Tasman Island sits anchored below, and Antarctica is another 2500 kilometres away, feeling distant and impossible on a warm day like this one. The barking of fur seals rises up from rock platforms around Tasman Island.

See also: Visit Antarctica without leaving Australia

Hikers creep to the Blade's edge, peering down at the ocean 330 metres below, and return ashen-faced.

To the west lies the spiny tip of Cape Raoul, the third of the track's "three capes". Under the original planning, the third stage of the track – to be built now that the second stage has opened – would extend to Cape Raoul and beyond, turning the Three Capes Track into a six-day, 65-kilometre walk.

Funding issues have placed that extension in doubt. It may only ever be a track of two capes.

If that shortfall has drawn some criticism, so has the price tag. At $495 a person, hiking the Three Capes Track costs almost $300 more than the Overland Track, leading to claims of elitism – silvertail hikers only – and the exclusion of traditional bushwalkers.

Parks and Wildlife Service figures, however, show that around 600 people a year hiked on the old tracks south of Cape Hauy before the creation of the Three Capes Track, while more than 1300 hiked the Three Capes Track in the first month of its opening. Build it and they have come.

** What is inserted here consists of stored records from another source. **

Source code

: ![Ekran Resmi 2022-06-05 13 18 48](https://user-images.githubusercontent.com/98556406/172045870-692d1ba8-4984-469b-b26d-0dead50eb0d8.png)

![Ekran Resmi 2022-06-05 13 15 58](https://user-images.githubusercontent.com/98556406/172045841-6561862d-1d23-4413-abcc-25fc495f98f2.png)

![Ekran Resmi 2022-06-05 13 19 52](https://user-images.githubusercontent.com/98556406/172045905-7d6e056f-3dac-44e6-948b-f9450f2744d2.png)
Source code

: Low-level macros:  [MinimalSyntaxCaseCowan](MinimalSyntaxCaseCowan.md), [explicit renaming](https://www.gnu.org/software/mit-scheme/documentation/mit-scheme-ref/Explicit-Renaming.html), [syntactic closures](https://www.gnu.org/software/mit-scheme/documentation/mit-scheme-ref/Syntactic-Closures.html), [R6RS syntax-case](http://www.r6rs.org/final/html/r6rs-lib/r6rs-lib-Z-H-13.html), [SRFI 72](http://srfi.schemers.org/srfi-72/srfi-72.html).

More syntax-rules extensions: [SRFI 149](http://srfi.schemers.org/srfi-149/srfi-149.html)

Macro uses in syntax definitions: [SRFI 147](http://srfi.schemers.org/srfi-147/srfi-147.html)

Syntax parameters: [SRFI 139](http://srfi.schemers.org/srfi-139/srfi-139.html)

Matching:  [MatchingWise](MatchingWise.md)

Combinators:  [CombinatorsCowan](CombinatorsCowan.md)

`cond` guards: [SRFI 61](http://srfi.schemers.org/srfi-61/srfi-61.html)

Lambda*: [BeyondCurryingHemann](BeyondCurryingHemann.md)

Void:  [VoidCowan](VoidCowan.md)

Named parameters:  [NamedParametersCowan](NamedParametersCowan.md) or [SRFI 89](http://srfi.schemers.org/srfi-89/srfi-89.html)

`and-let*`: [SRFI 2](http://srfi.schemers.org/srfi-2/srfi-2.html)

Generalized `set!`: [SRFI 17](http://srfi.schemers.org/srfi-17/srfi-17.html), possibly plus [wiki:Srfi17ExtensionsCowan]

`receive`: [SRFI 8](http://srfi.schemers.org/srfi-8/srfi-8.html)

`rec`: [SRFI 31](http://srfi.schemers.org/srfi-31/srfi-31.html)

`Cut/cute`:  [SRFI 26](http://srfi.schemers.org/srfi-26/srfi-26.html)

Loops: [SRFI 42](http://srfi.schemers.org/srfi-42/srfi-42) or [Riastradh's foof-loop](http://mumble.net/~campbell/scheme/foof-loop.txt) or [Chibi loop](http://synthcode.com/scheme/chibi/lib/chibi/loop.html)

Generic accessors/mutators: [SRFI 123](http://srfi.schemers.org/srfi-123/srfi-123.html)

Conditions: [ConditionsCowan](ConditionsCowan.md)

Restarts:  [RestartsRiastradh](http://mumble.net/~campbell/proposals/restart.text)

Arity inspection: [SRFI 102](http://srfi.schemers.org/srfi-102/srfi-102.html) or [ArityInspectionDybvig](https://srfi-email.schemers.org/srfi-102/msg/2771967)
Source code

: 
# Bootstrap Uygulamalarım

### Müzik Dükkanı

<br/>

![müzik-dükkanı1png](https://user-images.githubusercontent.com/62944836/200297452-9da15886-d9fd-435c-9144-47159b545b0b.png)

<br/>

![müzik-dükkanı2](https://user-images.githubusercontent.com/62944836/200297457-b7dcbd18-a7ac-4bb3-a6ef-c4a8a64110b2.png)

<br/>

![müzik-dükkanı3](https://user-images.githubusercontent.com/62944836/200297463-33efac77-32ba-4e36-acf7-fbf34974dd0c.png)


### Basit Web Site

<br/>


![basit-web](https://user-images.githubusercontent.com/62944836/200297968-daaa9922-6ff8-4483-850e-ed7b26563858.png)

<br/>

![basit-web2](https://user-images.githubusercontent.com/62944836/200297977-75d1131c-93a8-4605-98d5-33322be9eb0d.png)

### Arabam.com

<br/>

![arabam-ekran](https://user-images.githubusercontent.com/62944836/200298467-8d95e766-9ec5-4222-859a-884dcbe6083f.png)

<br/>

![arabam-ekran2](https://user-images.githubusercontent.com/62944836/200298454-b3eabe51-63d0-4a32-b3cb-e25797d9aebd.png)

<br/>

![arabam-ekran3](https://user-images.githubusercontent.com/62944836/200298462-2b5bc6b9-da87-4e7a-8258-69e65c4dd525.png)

There's also surprising diversity in the people with whom I share the track, ranging from a honeymooning couple, to a family of five, 20-something friends, 60-something friends, and a mother and adult daughter taking time out together.

On Cape Pillar we gather as a crowd for the first time, reluctant to leave this most spectacular of views. But finally I return to Munro, gather up my backpack and continue on to the hut at Retakunna. From here, the final day begins with the track's meanest climb, onto the slopes of Mt Fortescue.

On Mt Fortescue's northern side, past its summit, the track descends through a fairytale section of rainforest. Ferns tower overhead like natural umbrellas, and the moss on the logs and forest floor is sponge-thick. I'm reminded of forests along the mountain ranges of the Queensland-NSW border, give or take 10 degrees.

As quickly as the rainforest appears, it is gone again, and I'm transported back from fantasy to the Tasman Peninsula. Cliffs tumble away beside my feet, large boulders balancing at their edge in defiance of gravity. Cape Hauy rises ahead, and the sea is frighteningly far below. But still there's barely a breeze, let alone a hurricane.

TRIP NOTES

MORE INFORMATION

www.threecapestrack.com.au

www.discovertasmania.com.au

GETTING THERE

Qantas, Virgin Australia and Jetstar fly between Sydney and Melbourne and Hobart.

HIKING THERE

The Three Capes Track begins at Port Arthur and can be hiked year-round. Walker numbers are limited to 48 a day. Track bookings can be made at threecapestrack.com.au/booking.html.

Andrew Bain travelled courtesy of Tourism Tasmania.

FIVE OTHER TASMANIAN HIKES

OVERLAND TRACK

Tasmania's signature trail, threading between the most spectacular of its high mountains between Cradle Mountain and Lake St Clair.

WALLS OF JERUSALEM

Less hyped, but no less spectacular, than the nearby Cradle Mountain area. Walk in past Trapper's Hut and spend a couple of days exploring the Walls from the camp at Wild Dog Creek.

FRENCHMANS CAP

The great white sharp of Tasmania's southwest, once infamous for its mud, but now rerouted so the only challenge is the final, heady climb.

TARN SHELF

Hike across the top of Mt Field National Park to this "shelf" of mountain lakes. Autumn brings one of the finest natural colour displays in Australia.

SOUTH COAST TRACK

Wild and remote hike along Tasmania's southernmost coast. Fly into Melaleuca and hike back out.

For all hikes, see www.parks.tas.gov.au.